Your task - Could you print the entries below exactly, starting at the line that contains "to swapping logic" and stopping after the last one?

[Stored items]
┏━━

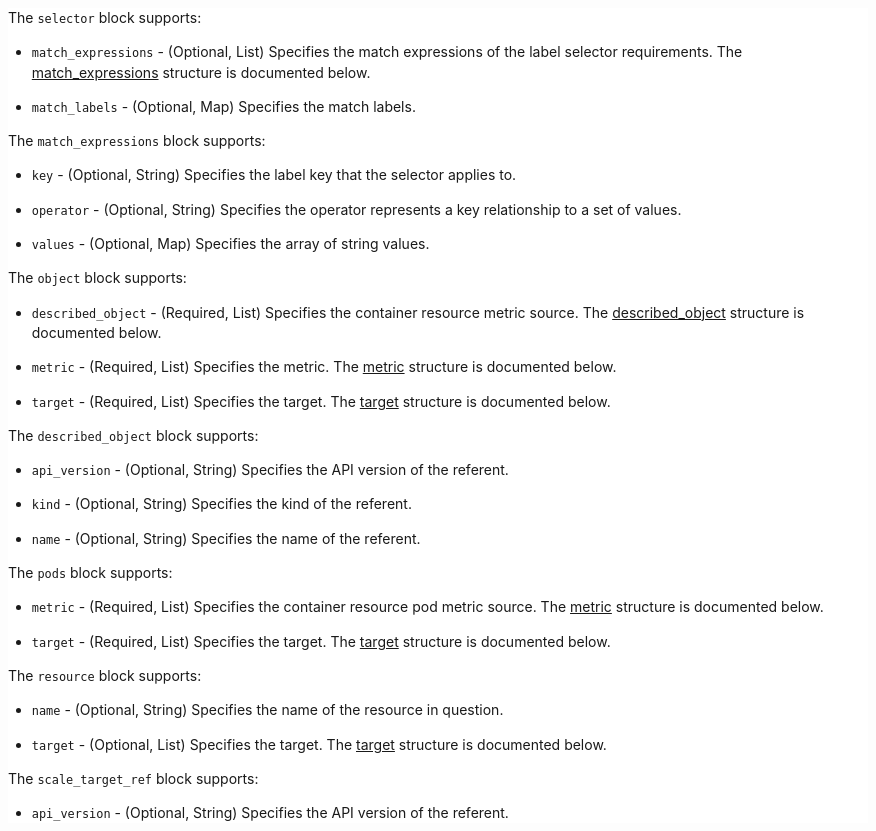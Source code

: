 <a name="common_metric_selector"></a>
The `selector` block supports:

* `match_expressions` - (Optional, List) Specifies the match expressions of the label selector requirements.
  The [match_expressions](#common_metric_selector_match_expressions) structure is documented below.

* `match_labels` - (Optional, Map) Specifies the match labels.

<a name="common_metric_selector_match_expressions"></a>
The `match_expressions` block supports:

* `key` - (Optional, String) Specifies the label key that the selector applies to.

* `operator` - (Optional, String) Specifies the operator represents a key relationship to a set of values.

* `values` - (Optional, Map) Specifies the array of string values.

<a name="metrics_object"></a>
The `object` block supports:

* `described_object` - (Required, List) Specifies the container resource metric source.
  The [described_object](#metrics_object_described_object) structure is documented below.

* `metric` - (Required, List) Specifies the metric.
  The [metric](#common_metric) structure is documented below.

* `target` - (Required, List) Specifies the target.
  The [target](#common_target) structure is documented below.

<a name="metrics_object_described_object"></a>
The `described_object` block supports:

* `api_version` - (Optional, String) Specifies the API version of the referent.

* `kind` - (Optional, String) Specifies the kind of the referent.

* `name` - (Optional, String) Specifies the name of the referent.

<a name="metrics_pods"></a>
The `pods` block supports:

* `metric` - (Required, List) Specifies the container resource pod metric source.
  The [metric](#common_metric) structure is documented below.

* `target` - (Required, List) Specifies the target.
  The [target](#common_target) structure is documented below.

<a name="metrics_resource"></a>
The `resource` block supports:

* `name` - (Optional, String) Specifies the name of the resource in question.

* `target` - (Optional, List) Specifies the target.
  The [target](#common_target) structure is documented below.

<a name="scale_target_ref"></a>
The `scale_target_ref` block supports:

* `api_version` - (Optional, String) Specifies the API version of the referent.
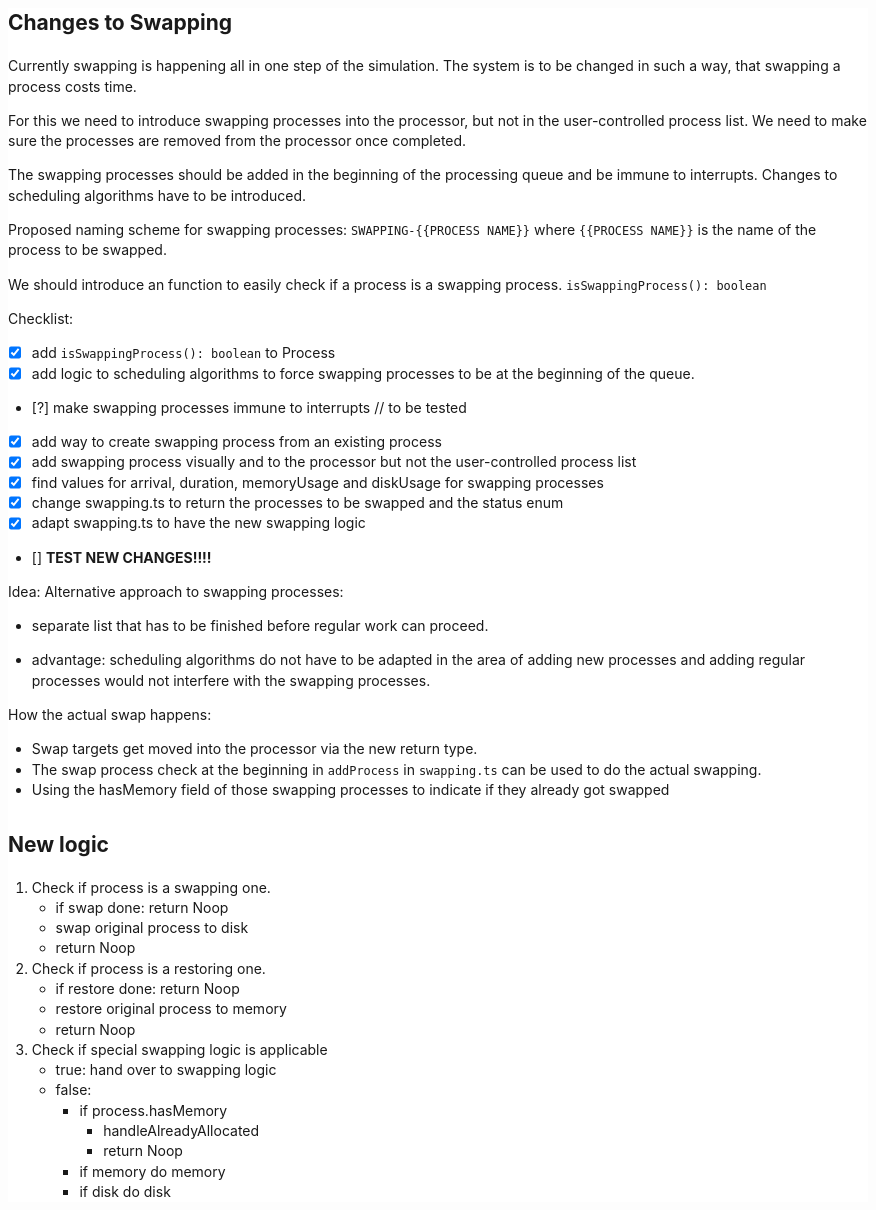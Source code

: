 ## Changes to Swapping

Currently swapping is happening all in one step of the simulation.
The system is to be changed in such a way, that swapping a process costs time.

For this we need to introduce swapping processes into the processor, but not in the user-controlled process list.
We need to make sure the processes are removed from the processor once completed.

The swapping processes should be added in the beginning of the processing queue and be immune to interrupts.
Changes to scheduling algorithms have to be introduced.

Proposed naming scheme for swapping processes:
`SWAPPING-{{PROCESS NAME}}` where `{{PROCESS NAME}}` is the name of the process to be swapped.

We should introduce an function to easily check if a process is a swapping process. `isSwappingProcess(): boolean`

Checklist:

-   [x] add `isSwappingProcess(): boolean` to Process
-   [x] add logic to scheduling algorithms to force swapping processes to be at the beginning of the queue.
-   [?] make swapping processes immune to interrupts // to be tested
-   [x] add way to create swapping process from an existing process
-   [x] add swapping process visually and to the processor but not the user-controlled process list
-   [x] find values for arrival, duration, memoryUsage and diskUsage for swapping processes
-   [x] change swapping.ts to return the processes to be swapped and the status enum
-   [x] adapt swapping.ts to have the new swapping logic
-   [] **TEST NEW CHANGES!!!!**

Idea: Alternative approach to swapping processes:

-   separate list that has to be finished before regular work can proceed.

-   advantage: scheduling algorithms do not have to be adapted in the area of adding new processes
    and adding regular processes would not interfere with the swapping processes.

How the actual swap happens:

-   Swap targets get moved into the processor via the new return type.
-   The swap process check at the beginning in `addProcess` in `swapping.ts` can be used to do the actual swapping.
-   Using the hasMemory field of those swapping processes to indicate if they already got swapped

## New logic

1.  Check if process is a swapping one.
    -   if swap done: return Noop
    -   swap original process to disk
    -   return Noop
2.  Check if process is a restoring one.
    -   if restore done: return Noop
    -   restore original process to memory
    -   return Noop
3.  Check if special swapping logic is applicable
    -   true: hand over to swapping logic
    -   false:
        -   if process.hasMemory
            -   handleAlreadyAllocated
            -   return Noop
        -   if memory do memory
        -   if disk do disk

┗━━

Output of the exercise -
    -   true: hand over to swapping logic
    -   false:
        -   if process.hasMemory
            -   handleAlreadyAllocated
            -   return Noop
        -   if memory do memory
        -   if disk do disk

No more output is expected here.